─── GIVEN INFORMATION ───

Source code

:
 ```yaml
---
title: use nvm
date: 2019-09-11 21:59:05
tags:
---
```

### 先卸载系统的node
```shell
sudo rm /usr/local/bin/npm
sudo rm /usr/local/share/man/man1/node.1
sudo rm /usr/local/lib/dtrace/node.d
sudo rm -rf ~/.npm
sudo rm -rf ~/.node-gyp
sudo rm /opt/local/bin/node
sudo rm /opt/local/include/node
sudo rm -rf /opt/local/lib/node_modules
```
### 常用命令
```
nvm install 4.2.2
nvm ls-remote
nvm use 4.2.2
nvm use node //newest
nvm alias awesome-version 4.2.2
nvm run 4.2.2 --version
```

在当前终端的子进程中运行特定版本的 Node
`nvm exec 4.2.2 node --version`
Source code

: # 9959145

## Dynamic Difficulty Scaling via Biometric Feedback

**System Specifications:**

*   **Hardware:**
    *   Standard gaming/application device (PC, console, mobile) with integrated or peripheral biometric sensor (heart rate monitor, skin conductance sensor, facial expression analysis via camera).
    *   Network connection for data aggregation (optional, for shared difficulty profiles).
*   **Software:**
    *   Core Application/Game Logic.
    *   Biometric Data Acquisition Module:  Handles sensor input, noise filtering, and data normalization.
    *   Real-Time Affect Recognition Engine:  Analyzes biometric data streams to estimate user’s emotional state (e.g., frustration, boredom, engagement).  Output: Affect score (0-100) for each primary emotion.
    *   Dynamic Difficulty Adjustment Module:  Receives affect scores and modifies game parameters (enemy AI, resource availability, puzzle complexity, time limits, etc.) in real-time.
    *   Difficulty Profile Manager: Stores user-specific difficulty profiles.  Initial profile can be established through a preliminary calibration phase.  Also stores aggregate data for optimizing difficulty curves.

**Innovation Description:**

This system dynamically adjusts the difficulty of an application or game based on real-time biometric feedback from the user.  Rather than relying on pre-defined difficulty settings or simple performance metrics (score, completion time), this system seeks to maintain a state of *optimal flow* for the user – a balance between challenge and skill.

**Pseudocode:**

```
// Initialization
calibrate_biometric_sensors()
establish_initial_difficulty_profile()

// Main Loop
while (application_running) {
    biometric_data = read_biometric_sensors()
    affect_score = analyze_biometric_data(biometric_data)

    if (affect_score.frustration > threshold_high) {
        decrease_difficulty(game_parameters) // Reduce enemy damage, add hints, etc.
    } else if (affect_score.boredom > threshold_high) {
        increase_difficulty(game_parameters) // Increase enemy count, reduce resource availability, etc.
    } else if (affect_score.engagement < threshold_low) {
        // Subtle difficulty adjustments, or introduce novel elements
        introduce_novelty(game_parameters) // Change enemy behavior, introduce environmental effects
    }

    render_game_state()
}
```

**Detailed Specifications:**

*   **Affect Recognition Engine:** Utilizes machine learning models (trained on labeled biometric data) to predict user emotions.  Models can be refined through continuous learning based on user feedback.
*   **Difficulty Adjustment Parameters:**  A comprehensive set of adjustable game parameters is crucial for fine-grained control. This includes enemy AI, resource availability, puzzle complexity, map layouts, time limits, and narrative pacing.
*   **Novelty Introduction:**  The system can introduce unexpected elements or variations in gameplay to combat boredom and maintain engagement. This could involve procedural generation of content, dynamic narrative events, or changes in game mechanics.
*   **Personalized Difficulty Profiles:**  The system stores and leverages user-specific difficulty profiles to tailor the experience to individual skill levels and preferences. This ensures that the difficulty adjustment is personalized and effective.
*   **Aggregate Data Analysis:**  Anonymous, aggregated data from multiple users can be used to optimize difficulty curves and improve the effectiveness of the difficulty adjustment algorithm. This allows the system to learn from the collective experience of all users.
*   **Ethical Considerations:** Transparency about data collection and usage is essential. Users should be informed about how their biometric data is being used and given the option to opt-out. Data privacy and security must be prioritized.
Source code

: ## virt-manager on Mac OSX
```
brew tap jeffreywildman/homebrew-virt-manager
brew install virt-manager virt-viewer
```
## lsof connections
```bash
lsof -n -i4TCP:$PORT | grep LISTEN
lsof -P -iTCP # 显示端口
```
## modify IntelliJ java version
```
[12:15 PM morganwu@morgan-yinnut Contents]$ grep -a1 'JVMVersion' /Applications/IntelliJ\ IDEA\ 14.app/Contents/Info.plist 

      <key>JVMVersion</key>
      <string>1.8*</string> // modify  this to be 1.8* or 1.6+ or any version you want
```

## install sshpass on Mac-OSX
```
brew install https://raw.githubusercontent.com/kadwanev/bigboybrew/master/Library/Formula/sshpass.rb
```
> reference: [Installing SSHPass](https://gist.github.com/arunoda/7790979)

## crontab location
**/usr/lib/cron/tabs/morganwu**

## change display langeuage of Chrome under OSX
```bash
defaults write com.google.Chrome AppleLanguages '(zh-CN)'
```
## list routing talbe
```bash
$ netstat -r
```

───

EXERCISE GOAL
Using the records, report how many lines contain the word "https", adding no other text.

SOLUTION TO THE PROBLEM
2